[Data records]
== Segment start ==
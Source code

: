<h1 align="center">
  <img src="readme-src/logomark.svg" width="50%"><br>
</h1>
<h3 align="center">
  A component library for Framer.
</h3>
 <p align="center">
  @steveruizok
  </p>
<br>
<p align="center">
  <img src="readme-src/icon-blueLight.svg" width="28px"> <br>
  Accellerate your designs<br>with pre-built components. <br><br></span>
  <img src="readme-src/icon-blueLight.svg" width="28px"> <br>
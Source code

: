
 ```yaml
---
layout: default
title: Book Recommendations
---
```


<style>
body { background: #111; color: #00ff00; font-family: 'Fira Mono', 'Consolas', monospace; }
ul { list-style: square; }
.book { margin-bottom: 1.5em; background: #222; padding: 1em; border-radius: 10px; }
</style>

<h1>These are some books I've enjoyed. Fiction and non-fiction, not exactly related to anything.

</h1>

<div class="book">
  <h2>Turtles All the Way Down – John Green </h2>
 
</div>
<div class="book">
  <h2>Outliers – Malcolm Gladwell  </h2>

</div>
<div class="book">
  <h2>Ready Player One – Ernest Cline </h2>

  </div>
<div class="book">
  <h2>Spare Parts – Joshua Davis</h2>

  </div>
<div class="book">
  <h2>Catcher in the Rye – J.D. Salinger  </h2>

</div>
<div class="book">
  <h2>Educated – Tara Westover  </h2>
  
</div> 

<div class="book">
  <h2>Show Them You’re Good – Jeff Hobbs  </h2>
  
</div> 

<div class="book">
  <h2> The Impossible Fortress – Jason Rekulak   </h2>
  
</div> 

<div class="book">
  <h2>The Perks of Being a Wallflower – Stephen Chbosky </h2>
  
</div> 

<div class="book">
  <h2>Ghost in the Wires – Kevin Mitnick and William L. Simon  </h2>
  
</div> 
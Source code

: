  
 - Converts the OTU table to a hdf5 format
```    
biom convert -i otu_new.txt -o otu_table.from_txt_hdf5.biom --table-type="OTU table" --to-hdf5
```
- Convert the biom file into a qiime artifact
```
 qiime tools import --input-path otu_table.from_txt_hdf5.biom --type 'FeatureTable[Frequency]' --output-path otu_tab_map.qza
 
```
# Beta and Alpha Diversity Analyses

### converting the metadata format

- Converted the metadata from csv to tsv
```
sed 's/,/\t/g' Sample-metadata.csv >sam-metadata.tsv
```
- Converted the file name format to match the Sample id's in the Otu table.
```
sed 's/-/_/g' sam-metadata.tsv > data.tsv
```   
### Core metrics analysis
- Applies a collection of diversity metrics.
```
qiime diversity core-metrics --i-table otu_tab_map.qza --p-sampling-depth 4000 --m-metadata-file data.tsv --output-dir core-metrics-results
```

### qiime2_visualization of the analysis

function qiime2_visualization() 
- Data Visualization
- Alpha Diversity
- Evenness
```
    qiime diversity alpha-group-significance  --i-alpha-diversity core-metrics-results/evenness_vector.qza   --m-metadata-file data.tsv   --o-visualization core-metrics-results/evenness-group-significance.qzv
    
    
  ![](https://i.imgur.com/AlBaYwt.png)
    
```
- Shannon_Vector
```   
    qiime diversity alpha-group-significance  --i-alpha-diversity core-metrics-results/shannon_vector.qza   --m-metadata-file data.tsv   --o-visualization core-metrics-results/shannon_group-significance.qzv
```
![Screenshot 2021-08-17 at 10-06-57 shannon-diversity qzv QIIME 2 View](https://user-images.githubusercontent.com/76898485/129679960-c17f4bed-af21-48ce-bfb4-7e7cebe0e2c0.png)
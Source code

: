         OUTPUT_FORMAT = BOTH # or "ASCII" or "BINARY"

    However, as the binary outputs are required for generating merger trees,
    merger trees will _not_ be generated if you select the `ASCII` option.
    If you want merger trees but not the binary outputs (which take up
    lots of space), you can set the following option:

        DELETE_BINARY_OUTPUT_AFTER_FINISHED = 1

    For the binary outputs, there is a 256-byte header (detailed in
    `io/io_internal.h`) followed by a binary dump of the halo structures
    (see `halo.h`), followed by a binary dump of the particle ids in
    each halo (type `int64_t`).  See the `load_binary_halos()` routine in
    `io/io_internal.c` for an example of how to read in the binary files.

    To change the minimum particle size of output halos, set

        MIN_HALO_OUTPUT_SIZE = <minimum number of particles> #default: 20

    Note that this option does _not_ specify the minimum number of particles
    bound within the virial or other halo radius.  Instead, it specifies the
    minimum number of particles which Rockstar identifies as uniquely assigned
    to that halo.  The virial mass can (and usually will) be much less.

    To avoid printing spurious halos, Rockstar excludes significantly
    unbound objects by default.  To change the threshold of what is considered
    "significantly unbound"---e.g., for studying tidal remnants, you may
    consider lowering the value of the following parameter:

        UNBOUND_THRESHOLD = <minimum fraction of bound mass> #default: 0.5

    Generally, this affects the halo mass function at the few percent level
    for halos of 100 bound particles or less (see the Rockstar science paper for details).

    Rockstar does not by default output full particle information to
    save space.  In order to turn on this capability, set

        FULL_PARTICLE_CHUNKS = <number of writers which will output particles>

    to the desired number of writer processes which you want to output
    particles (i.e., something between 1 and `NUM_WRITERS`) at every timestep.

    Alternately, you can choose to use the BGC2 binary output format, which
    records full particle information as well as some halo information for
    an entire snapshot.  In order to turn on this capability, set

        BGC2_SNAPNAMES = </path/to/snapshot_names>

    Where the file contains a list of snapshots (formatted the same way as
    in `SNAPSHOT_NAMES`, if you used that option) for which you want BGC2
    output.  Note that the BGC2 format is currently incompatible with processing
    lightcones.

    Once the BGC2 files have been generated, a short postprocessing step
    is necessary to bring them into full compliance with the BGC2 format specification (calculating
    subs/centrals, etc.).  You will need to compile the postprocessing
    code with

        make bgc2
== Segment end ==
The task >> Every line above from the line with "<h2>Ghost in the" to the line with "However, as the", both included, must be reproduced exactly, and no other line may appear.

Response to this exercise >>
  <h2>Ghost in the Wires – Kevin Mitnick and William L. Simon  </h2>
  
</div> 
Source code

:  
 - Converts the OTU table to a hdf5 format
```    
biom convert -i otu_new.txt -o otu_table.from_txt_hdf5.biom --table-type="OTU table" --to-hdf5
```
- Convert the biom file into a qiime artifact
```
 qiime tools import --input-path otu_table.from_txt_hdf5.biom --type 'FeatureTable[Frequency]' --output-path otu_tab_map.qza
 
```
# Beta and Alpha Diversity Analyses

### converting the metadata format

- Converted the metadata from csv to tsv
```
sed 's/,/\t/g' Sample-metadata.csv >sam-metadata.tsv
```
- Converted the file name format to match the Sample id's in the Otu table.
```
sed 's/-/_/g' sam-metadata.tsv > data.tsv
```   
### Core metrics analysis
- Applies a collection of diversity metrics.
```
qiime diversity core-metrics --i-table otu_tab_map.qza --p-sampling-depth 4000 --m-metadata-file data.tsv --output-dir core-metrics-results
```

### qiime2_visualization of the analysis

function qiime2_visualization() 
- Data Visualization
- Alpha Diversity
- Evenness
```
    qiime diversity alpha-group-significance  --i-alpha-diversity core-metrics-results/evenness_vector.qza   --m-metadata-file data.tsv   --o-visualization core-metrics-results/evenness-group-significance.qzv
    
    
  ![](https://i.imgur.com/AlBaYwt.png)
    
```
- Shannon_Vector
```   
    qiime diversity alpha-group-significance  --i-alpha-diversity core-metrics-results/shannon_vector.qza   --m-metadata-file data.tsv   --o-visualization core-metrics-results/shannon_group-significance.qzv
```
![Screenshot 2021-08-17 at 10-06-57 shannon-diversity qzv QIIME 2 View](https://user-images.githubusercontent.com/76898485/129679960-c17f4bed-af21-48ce-bfb4-7e7cebe0e2c0.png)
Source code

:         OUTPUT_FORMAT = BOTH # or "ASCII" or "BINARY"

    However, as the binary outputs are required for generating merger trees,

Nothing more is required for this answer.